[Extracted information — start]

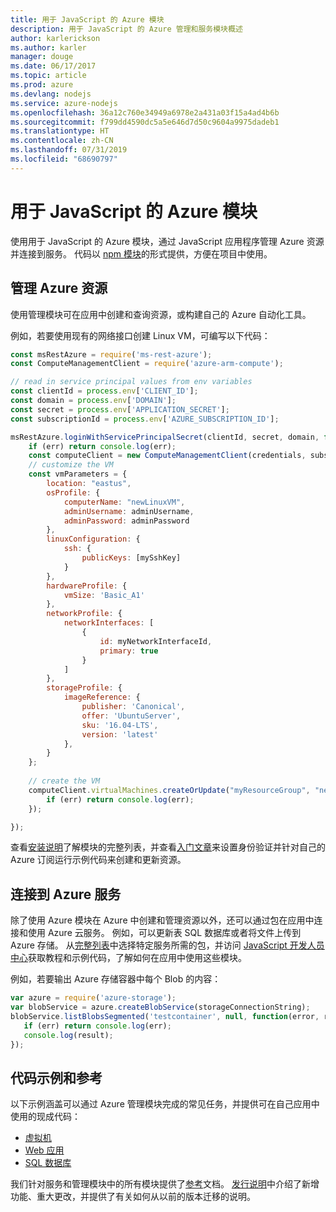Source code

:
 ```yaml
---
title: 用于 JavaScript 的 Azure 模块
description: 用于 JavaScript 的 Azure 管理和服务模块概述
author: karlerickson
ms.author: karler
manager: douge
ms.date: 06/17/2017
ms.topic: article
ms.prod: azure
ms.devlang: nodejs
ms.service: azure-nodejs
ms.openlocfilehash: 36a12c760e34949a6978e2a431a03f15a4ad4b6b
ms.sourcegitcommit: f799dd4590dc5a5e646d7d50c9604a9975dadeb1
ms.translationtype: HT
ms.contentlocale: zh-CN
ms.lasthandoff: 07/31/2019
ms.locfileid: "68690797"
---
```

# <a name="azure-modules-for-javascript"></a>用于 JavaScript 的 Azure 模块

使用用于 JavaScript 的 Azure 模块，通过 JavaScript 应用程序管理 Azure 资源并连接到服务。 代码以 [npm 模块](../node-sdk-azure-install.md)的形式提供，方便在项目中使用。 

## <a name="manage-azure-resources"></a>管理 Azure 资源

使用管理模块可在应用中创建和查询资源，或构建自己的 Azure 自动化工具。 

例如，若要使用现有的网络接口创建 Linux VM，可编写以下代码：

```javascript
const msRestAzure = require('ms-rest-azure');
const ComputeManagementClient = require('azure-arm-compute');

// read in service principal values from env variables
const clientId = process.env['CLIENT_ID'];
const domain = process.env['DOMAIN'];
const secret = process.env['APPLICATION_SECRET'];
const subscriptionId = process.env['AZURE_SUBSCRIPTION_ID'];

msRestAzure.loginWithServicePrincipalSecret(clientId, secret, domain, function (err, credentials, subscriptions) {
    if (err) return console.log(err);
    const computeClient = new ComputeManagementClient(credentials, subscriptionId);
    // customize the VM 
    const vmParameters = {
        location: "eastus",
        osProfile: {
            computerName: "newLinuxVM",
            adminUsername: adminUsername,
            adminPassword: adminPassword
        },
        linuxConfiguration: {
            ssh: {
                publicKeys: [mySshKey]
            }
        },
        hardwareProfile: {
            vmSize: 'Basic_A1'
        },
        networkProfile: {
            networkInterfaces: [
                {
                    id: myNetworkInterfaceId,
                    primary: true
                }
            ]
        },
        storageProfile: {
            imageReference: {
                publisher: 'Canonical',
                offer: 'UbuntuServer',
                sku: '16.04-LTS',
                version: 'latest'
            },
        }
    };
 
    // create the VM
    computeClient.virtualMachines.createOrUpdate("myResourceGroup", "newLinuxVM", vmParameters, function (err, data) {
        if (err) return console.log(err);
    });

});
```

查看[安装说明](../node-sdk-azure-install.md)了解模块的完整列表，并查看[入门文章](../node-sdk-azure-get-started.md)来设置身份验证并针对自己的 Azure 订阅运行示例代码来创建和更新资源。 

## <a name="connect-to-azure-services"></a>连接到 Azure 服务

除了使用 Azure 模块在 Azure 中创建和管理资源以外，还可以通过包在应用中连接和使用 Azure 云服务。 例如，可以更新表 SQL 数据库或者将文件上传到 Azure 存储。 从[完整列表](../node-sdk-azure-install.md)中选择特定服务所需的包，并访问 [JavaScript 开发人员中心](https://azure.microsoft.com/develop/nodejs/)获取教程和示例代码，了解如何在应用中使用这些模块。

例如，若要输出 Azure 存储容器中每个 Blob 的内容：

```javascript
var azure = require('azure-storage');
var blobService = azure.createBlobService(storageConnectionString);
blobService.listBlobsSegmented('testcontainer', null, function(error, result, response) {
   if (err) return console.log(err);
   console.log(result);
});
```

## <a name="sample-code-and-reference"></a>代码示例和参考

以下示例涵盖可以通过 Azure 管理模块完成的常见任务，并提供可在自己应用中使用的现成代码：

- [虚拟机](../node-samples-services-compute.md)
- [Web 应用](../node-samples-services-web-and-mobile.md)
- [SQL 数据库](../node-samples-services-database.md)
   
我们针对服务和管理模块中的所有模块提供了[参考](/javascript/api)文档。 [发行说明](https://github.com/Azure/azure-sdk-for-node/releases)中介绍了新增功能、重大更改，并提供了有关如何从以前的版本迁移的说明。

[Extracted information — finish]

-- Task details --
The string "const" marks the lines to return from the material. Copy each one.

-- Solution below --
const msRestAzure = require('ms-rest-azure');
const ComputeManagementClient = require('azure-arm-compute');
const clientId = process.env['CLIENT_ID'];
const domain = process.env['DOMAIN'];
const secret = process.env['APPLICATION_SECRET'];
const subscriptionId = process.env['AZURE_SUBSCRIPTION_ID'];
    const computeClient = new ComputeManagementClient(credentials, subscriptionId);
    const vmParameters = {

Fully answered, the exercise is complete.